Matadero Madrid center for contemporary creation

Manon de Boer

Depth of Field
19.12.2019 - 16.02.2020

January 2020
Tuesday to Sunday and labor days from 11AM to 8PM

February 2020
Tuesday to Thursday from 5PM to 8PM. Friday, Saturday and labor days from 12AM to 8PM


Free Entrance

Nave 0

An exhibition devoted to Manon de Boer, an artist who combine conceptual rigour with sensory pleasure in their works

The works of Manon de Boer (1966, India) invite us to daydream, to wander through recollections and to connect with the rhythms of our bodies through a dance of characters that the artist places on stage in her filmed portraits of writers, actors, dancers, artists, thinkers and musicians who, in their own, controlled spaces, practise and perform their skills while gradually revealing their temperament in front of the camera. Her interest in the portrait centres, particularly in her recent works, on specific attention to the actions of dancers and musicians, revealing the ability of sound to transform the visual experience in an intense and direct manner.

This approach to sound and to understanding it as both method and subject with the ability to affect our ways of seeing is crystallised in De Boer’s piece Dissonant (2010), in which the dancer Cynthia Loemij improvises from memory Eugène Ysaÿe’s Sonata for Solo Violin No. 2. After the listening, the movements of the dance and a screen that suddenly goes black on three occasions, indicating the moment when the reel of 16-mm film needs to be changed; an action lasting approximately one minute during which we hear this mechanical task being performed, along with the dancer’s rapid breathing. As a result, the limitations of the film support seem to coincide with the limitation of the dancer’s exhausted body, thereby becoming the central theme of the work.

Between the body and language, timbre and the word, the voice is the structural core of her work An Experiment in Leisure (2016-2019), shown in the central space of the room, the title of which is taken from a book by Marion Milner. De Boer asks a number of artists, dancers, actors and art historians to comment on some of the psychoanalyst’s ideas concerning the concept of ‘creativity’ and specifically her defence of creativity as a vital wellspring.

This state of intimate solitude features prominently in Oumi (2019), De Boer’s most recent work and the third part of her trilogy From nothing to something to something else, in which she introduces us to a teenager, Oumi, in a domestic interior space. We observe this single individual as she spends her time inventing percussion and balancing exercises, dancing and singing. The piece draws us into that time which, during our teenage years, seems to expand and grow dense, a time that is boring and spills out beyond the confines of the screen to confront us, as viewers, with our inner world, with our own images and sensations. Without appearing to want to do ‘something’, Oumi presents us with a place of possibilities in which there is an opportunity to do ‘something else’: to dance barefoot and to use a chair as a percussion instrument, and to proclaim the importance of having spaces to let it all out and to give free rein to small, private artistic gestures.

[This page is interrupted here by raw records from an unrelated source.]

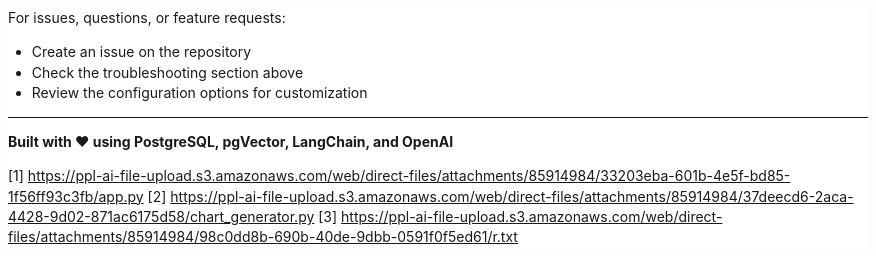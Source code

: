 For issues, questions, or feature requests:
- Create an issue on the repository
- Check the troubleshooting section above
- Review the configuration options for customization

***

**Built with ❤️ using PostgreSQL, pgVector, LangChain, and OpenAI**

[1] https://ppl-ai-file-upload.s3.amazonaws.com/web/direct-files/attachments/85914984/33203eba-601b-4e5f-bd85-1f56ff93c3fb/app.py
[2] https://ppl-ai-file-upload.s3.amazonaws.com/web/direct-files/attachments/85914984/37deecd6-2aca-4428-9d02-871ac6175d58/chart_generator.py
[3] https://ppl-ai-file-upload.s3.amazonaws.com/web/direct-files/attachments/85914984/98c0dd8b-690b-40de-9dbb-0591f0f5ed61/r.txt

Manon de Boer (1966, India) completed her artistic education at the Akademie Van Beeldende Kunsten, Rotterdam, and at the Rijksakademie van Beeldende Kunsten in Amsterdam. Her work has been exhibited internationally, at the Venice Biennial (2007), Berlin Biennial (2008), São Paulo Biennial (2010), Documenta (2012), Taipei Biennial (2016) and has also been included in numerous film festivals in Hong Kong, Marseille, Rotterdam and Vienna. Her work has been the subject of monographic exhibitions at Witte de With in Rotterdam (2008), Frankfurter Kunstverein (2008), South London Gallery (2010), Contemporary Art Museum of St Louis (2011), Museum of Art Philadelphia (2012), Van Abbe Museum, NL (2013), Secession Vienna (2016) and Groundwork, GB (2018) among others. De Boer currently teaches at École de Recherche Graphique in Brussels, where she lives.